● PROBLEM STATEMENT
Scan the records for the word "begin". Report each line where it occurs.

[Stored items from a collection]
━━━━━━━━━━━━━━━━━━━━
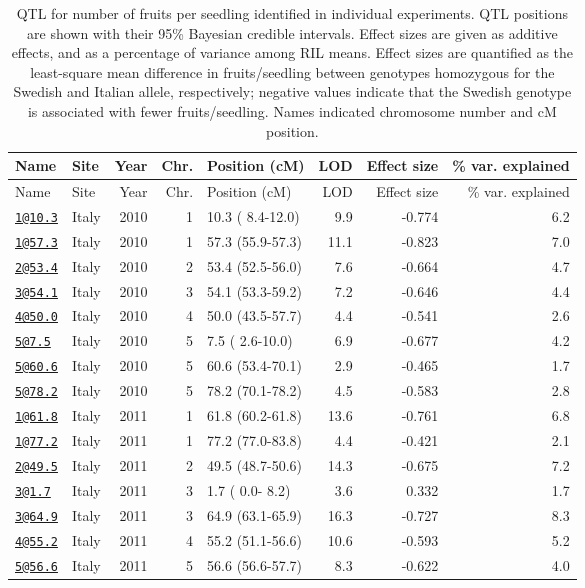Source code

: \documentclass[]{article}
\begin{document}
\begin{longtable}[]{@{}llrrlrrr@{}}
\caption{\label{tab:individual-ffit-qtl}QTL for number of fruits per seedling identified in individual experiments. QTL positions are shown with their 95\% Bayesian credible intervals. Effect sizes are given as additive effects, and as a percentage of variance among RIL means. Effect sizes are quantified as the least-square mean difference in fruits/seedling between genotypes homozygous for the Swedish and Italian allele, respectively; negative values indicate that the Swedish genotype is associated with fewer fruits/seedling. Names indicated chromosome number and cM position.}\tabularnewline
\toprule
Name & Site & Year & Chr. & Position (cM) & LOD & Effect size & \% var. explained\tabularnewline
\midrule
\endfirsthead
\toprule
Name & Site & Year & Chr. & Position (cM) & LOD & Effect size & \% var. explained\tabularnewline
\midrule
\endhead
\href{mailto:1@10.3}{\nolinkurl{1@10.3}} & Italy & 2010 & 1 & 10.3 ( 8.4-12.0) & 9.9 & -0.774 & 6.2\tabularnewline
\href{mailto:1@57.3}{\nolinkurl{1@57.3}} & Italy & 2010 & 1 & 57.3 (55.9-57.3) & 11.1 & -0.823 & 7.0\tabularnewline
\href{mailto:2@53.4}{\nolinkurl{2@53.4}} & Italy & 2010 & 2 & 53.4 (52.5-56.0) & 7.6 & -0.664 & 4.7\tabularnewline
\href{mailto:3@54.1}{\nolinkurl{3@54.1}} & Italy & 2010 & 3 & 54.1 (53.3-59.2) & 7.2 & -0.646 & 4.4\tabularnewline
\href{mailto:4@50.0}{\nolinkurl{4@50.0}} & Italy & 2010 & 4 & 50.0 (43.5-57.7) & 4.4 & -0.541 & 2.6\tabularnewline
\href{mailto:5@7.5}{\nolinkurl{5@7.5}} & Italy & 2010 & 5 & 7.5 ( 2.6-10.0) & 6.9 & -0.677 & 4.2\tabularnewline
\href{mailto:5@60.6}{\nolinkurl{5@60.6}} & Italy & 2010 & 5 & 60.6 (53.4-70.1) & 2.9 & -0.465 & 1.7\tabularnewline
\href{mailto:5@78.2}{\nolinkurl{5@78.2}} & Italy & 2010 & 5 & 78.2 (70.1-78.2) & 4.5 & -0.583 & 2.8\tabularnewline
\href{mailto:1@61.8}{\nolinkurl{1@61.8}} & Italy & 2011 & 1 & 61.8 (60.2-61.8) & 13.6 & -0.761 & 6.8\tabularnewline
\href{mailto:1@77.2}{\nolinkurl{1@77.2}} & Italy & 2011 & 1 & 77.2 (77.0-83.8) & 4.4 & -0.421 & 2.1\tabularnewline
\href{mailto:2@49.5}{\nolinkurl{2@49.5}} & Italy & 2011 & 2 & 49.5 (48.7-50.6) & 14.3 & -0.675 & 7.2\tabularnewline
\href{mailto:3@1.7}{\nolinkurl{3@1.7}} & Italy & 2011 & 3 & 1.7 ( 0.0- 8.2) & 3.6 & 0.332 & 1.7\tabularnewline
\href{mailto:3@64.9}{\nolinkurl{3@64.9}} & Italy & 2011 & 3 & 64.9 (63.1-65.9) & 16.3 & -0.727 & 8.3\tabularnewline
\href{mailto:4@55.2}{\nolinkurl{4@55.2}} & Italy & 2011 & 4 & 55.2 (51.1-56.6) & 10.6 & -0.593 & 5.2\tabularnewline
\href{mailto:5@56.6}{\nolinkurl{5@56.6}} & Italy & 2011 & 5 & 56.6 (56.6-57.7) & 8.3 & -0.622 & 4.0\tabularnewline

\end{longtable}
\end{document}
━━━━━━━━━━━━━━━━━━━━
● EXERCISE SOLUTION
\begin{document}
\begin{longtable}[]{@{}llrrlrrr@{}}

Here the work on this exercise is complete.